A new federal law known as the No Surprises Act, effective as of January 1, 2022, bans surprise medical billing in emergency and certain non-emergency situations, shielding consumers from potentially large out-of-network bills they don’t expect. Integral to these bans are the law’s lesser-known provisions requiring providers and insurers to provide consumers with key cost information in advance of their care.
The Information at Hand
In addition to the law’s main provisions, the No Surprises Act ensures that consumers now receive advance information about the cost, services, and network status of providers in a planned episode of care. This occurs in two important ways:
Provider Disclosure – Prior to a person receiving services, an out-of-network facility or provider must provide the consumer with advance notice that makes clear the network status of the facility and all providers that will be involved in the care. The notice must also contain a good-faith estimate of the amount that an out-of-network provider or facility will charge for services as well as information on any applicable utilization management requirements. Further, providers must give the insured consumer written notice (unless the consumer chooses to receive it electronically) at least three days before the date of the appointment or three hours in advance of same-day services.
Insurer advanced explanation of benefits (EOB) – An insured consumer who schedules a health care service in advance will also receive an advanced explanation of benefits (EOB) from their health insurer. The first part of the advanced EOB should detail the network status of the provider or facility, the provider’s good faith estimate of the charges for the items or services, and information on any applicable utilization management requirements. The second part must include estimates of expected consumer cost sharing and the amount the insurer will pay as well as the amount that the consumer has already paid toward deductibles or out-of-pocket maximums. Due to the complexity of implementing this provision for insured consumers, federal officials have delayed enforcement of the advanced EOB until after future rulemaking.

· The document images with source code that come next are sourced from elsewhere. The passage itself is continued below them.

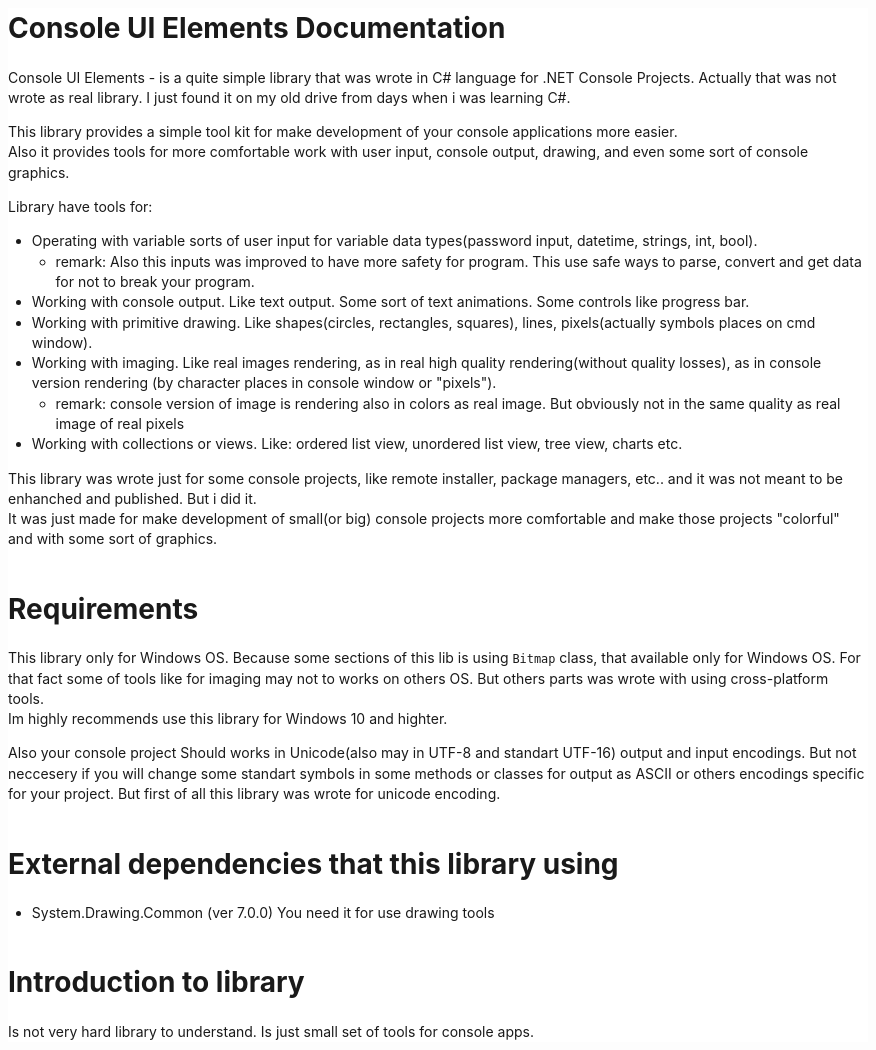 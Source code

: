 # Console UI Elements Documentation
Console UI Elements - is a quite simple library that was wrote in C# language for .NET Console Projects. Actually that was not wrote as real library. I just found it on my old drive from days when i was learning C#.

This library provides a simple tool kit for make development of your console applications more easier.     
Also it provides tools for more comfortable work with user input, console output, drawing, and even some sort of console graphics.

Library have tools for:
- Operating with variable sorts of user input for variable data types(password input, datetime, strings, int, bool).
    - remark: Also this inputs was improved to have more safety for program. This use safe ways to parse, convert and get data for not to break your program.
- Working with console output. Like text output. Some sort of text animations. Some controls like progress bar.
- Working with primitive drawing. Like shapes(circles, rectangles, squares), lines, pixels(actually symbols places on cmd window).
- Working with imaging. Like real images rendering, as in real high quality rendering(without quality losses), as in console version rendering (by character places in console window or "pixels").
    - remark: console version of image is rendering also in colors as real image. But obviously not in the same quality as real image of real pixels
- Working with collections or views. Like: ordered list view, unordered list view, tree view, charts etc.

This library was wrote just for some console projects, like remote installer, package managers, etc.. and it was not meant to be enhanched and published. But i did it.                                     
It was just made for make development of small(or big) console projects more comfortable and make those projects "colorful" and with some sort of graphics.

# Requirements
This library only for Windows OS. Because some sections of this lib is using ```Bitmap``` class, that available only for Windows OS. For that fact some of tools like for imaging may not to works on others OS. But others parts was wrote with using cross-platform tools.                           
Im highly recommends use this library for Windows 10 and highter.

Also your console project Should works in Unicode(also may in UTF-8 and standart UTF-16) output and input encodings. But not neccesery if you will change some standart symbols in some methods or classes for output as ASCII or others encodings specific for your project. But first of all this library was wrote for unicode encoding.

# External dependencies that this library using
- System.Drawing.Common (ver 7.0.0)
You need it for use drawing tools

# Introduction to library
Is not very hard library to understand. Is just small set of tools for console apps.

Making Disclosures Meaningful
These new advance information disclosures required by the No Surprises Act will provide important and timely cost transparency and give consumers a greater say in the plan for their care. Yet, like many aspects of the new No Surprises Act, implementation and effective enforcement will be key to ensuring that consumers receive the full benefit of these new disclosure requirements. Unfortunately, we know that information alone is not enough to ensure consumers are protected from high health care costs. For example, surveys have shown that insurer communication to consumers is notoriously opaque, either failing to reach consumers or being buried in dense documents. And consumers often find it challenging to use cost information to make choices which lower their costs.
As such, transforming these two new disclosures into protections against surprise medical bills will require strong efforts by all stakeholders, including providers and insurers responsible for sharing information, as well as policymakers monitoring implementation. These efforts are timely as policymakers have begun integrating the No Surprises Act with state surprise billing laws and navigating the complexities of enforcing these aligned policies. Stakeholders must craft disclosures in ways that best protect and inform consumers, which includes disclosing cost and care information to consumers in a clear, concise, and accessible manner. Given the challenges many consumers face in affording the cost of care, disclosures relating to costs that are shared with consumers should also stand out from the deluge of other information they receive and include a clear way for a consumer to ask questions.
Avoiding surprise medical bills involves having accurate and timely information in order to make a choice. The No Surprise Act’s provider and insurer disclosures intend to deliver that information to consumers and, if implemented well, help make surprise medical bills a thing of the past.